In your case, eapply ex_intro (or eexists) is missing the witness. Coq will create a new "evar" to stand for the missing function, and allows you to continue your proof. Note however that in order to complete the proof, you will need to provide a witness later on.

How are evars made into actual terms? The act of replacing an evar by an actual term is known as "instantiation". In many cases, instantiation will be performed by the unification algorithm. For instance, if we had a lemma:

Lemma f_plus x : plus H x (f x) = O H

we could do apply f_plus and ?minus_func would be replaced by f. Another way is to use the instantiate tactic, but it is obsolete these days. In our previous case, you could then write instantiate (1 := f) and that would replace ?minus_func by f. Due to technical reasons this approach is not well supported anymore, thus in practice you are bound to either instantiating evars by unification or providing the actual witness to tactics.

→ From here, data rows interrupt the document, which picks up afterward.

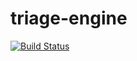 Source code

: # triage-engine
[![Build Status](https://travis-ci.org/Seemedics/triage-engine.svg?branch=master)](https://travis-ci.org/Seemedics/triage-engine)
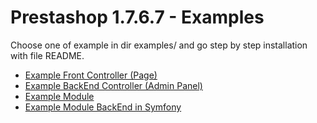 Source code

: # Prestashop 1.7.6.7 - Examples

Choose one of example in dir examples/ and go step by step installation with file README.

* [Example Front Controller (Page)](https://github.com/damian-pm/prestashop_examples/tree/master/examples/ExampleFrontController)
* [Example BackEnd Controller (Admin Panel)](https://github.com/damian-pm/prestashop_examples/tree/master/examples/ExampleBackEndController)
* [Example Module](https://github.com/damian-pm/prestashop_examples/tree/master/examples/ExampleModule)
* [Example Module BackEnd in Symfony](https://github.com/damian-pm/prestashop_examples/tree/master/examples/ExampleModuleBackEndSymfony)
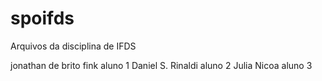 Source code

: # spoifds
Arquivos da disciplina de IFDS

jonathan de brito fink aluno 1
Daniel S. Rinaldi aluno 2
Julia Nicoa aluno 3
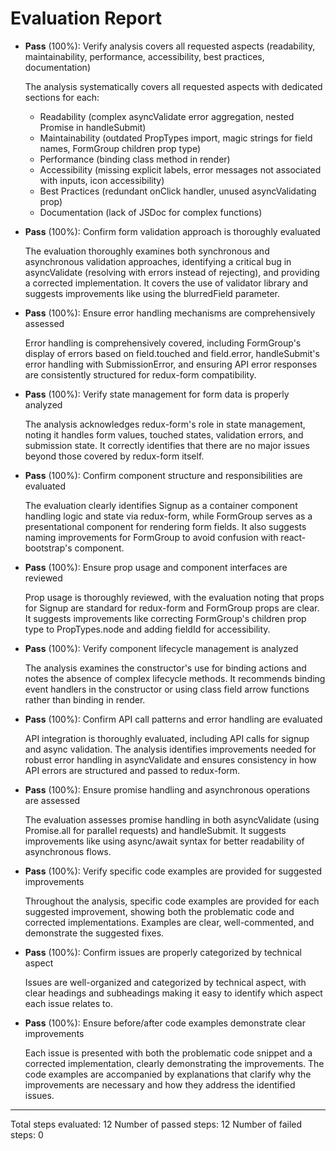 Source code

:# Evaluation Report

- **Pass** (100%): Verify analysis covers all requested aspects (readability, maintainability, performance, accessibility, best practices, documentation)

    The analysis systematically covers all requested aspects with dedicated sections for each:
    - Readability (complex asyncValidate error aggregation, nested Promise in handleSubmit)
    - Maintainability (outdated PropTypes import, magic strings for field names, FormGroup children prop type)
    - Performance (binding class method in render)
    - Accessibility (missing explicit labels, error messages not associated with inputs, icon accessibility)
    - Best Practices (redundant onClick handler, unused asyncValidating prop)
    - Documentation (lack of JSDoc for complex functions)

- **Pass** (100%): Confirm form validation approach is thoroughly evaluated

    The evaluation thoroughly examines both synchronous and asynchronous validation approaches, identifying a critical bug in asyncValidate (resolving with errors instead of rejecting), and providing a corrected implementation. It covers the use of validator library and suggests improvements like using the blurredField parameter.

- **Pass** (100%): Ensure error handling mechanisms are comprehensively assessed

    Error handling is comprehensively covered, including FormGroup's display of errors based on field.touched and field.error, handleSubmit's error handling with SubmissionError, and ensuring API error responses are consistently structured for redux-form compatibility.

- **Pass** (100%): Verify state management for form data is properly analyzed

    The analysis acknowledges redux-form's role in state management, noting it handles form values, touched states, validation errors, and submission state. It correctly identifies that there are no major issues beyond those covered by redux-form itself.

- **Pass** (100%): Confirm component structure and responsibilities are evaluated

    The evaluation clearly identifies Signup as a container component handling logic and state via redux-form, while FormGroup serves as a presentational component for rendering form fields. It also suggests naming improvements for FormGroup to avoid confusion with react-bootstrap's component.

- **Pass** (100%): Ensure prop usage and component interfaces are reviewed

    Prop usage is thoroughly reviewed, with the evaluation noting that props for Signup are standard for redux-form and FormGroup props are clear. It suggests improvements like correcting FormGroup's children prop type to PropTypes.node and adding fieldId for accessibility.

- **Pass** (100%): Verify component lifecycle management is analyzed

    The analysis examines the constructor's use for binding actions and notes the absence of complex lifecycle methods. It recommends binding event handlers in the constructor or using class field arrow functions rather than binding in render.

- **Pass** (100%): Confirm API call patterns and error handling are evaluated

    API integration is thoroughly evaluated, including API calls for signup and async validation. The analysis identifies improvements needed for robust error handling in asyncValidate and ensures consistency in how API errors are structured and passed to redux-form.

- **Pass** (100%): Ensure promise handling and asynchronous operations are assessed

    The evaluation assesses promise handling in both asyncValidate (using Promise.all for parallel requests) and handleSubmit. It suggests improvements like using async/await syntax for better readability of asynchronous flows.

- **Pass** (100%): Verify specific code examples are provided for suggested improvements

    Throughout the analysis, specific code examples are provided for each suggested improvement, showing both the problematic code and corrected implementations. Examples are clear, well-commented, and demonstrate the suggested fixes.

- **Pass** (100%): Confirm issues are properly categorized by technical aspect

    Issues are well-organized and categorized by technical aspect, with clear headings and subheadings making it easy to identify which aspect each issue relates to.

- **Pass** (100%): Ensure before/after code examples demonstrate clear improvements

    Each issue is presented with both the problematic code snippet and a corrected implementation, clearly demonstrating the improvements. The code examples are accompanied by explanations that clarify why the improvements are necessary and how they address the identified issues.

---

Total steps evaluated: 12
Number of passed steps: 12
Number of failed steps: 0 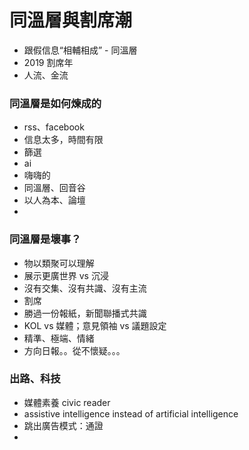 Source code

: # 同溫層與割席潮

* 跟假信息“相輔相成” - 同溫層
* 2019 割席年
* 人流、金流

### 同溫層是如何煉成的

* rss、facebook
* 信息太多，時間有限
* 篩選
* ai
* 嗨嗨的
* 同溫層、回音谷
* 以人為本、論壇
* 
### 同溫層是壞事？

* 物以類聚可以理解
* 展示更廣世界 vs 沉浸
* 沒有交集、沒有共識、沒有主流
* 割席
* 勝過一份報紙，新聞聯播式共識
* KOL vs 媒體；意見領袖  vs 議題設定
* 精準、極端、情緒
* 方向日報。。從不懷疑。。。

### 出路、科技

* 媒體素養 civic reader
* assistive intelligence instead of artificial intelligence
* 跳出廣告模式：通證
*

I suggest you read a bit more about unification and logic programming.

Answer 2

?12 is not a badly displayed character, it is a hole. The eapply tactics is a kind of "apply this lemma/hypothesis, but I don't have all the input at hand yet, so please insert holes instead, that I will fill later".

By entering eapply ex_intro (or eexists) you are just saying "There exists a function which I don't know yet, so please replace it by a hole, I will provide it later". However since the whole purpose of your lemma is to build this function, I'm not sure you are on the right path. Try proving your lemmas without any efoo tactics, you don't need them.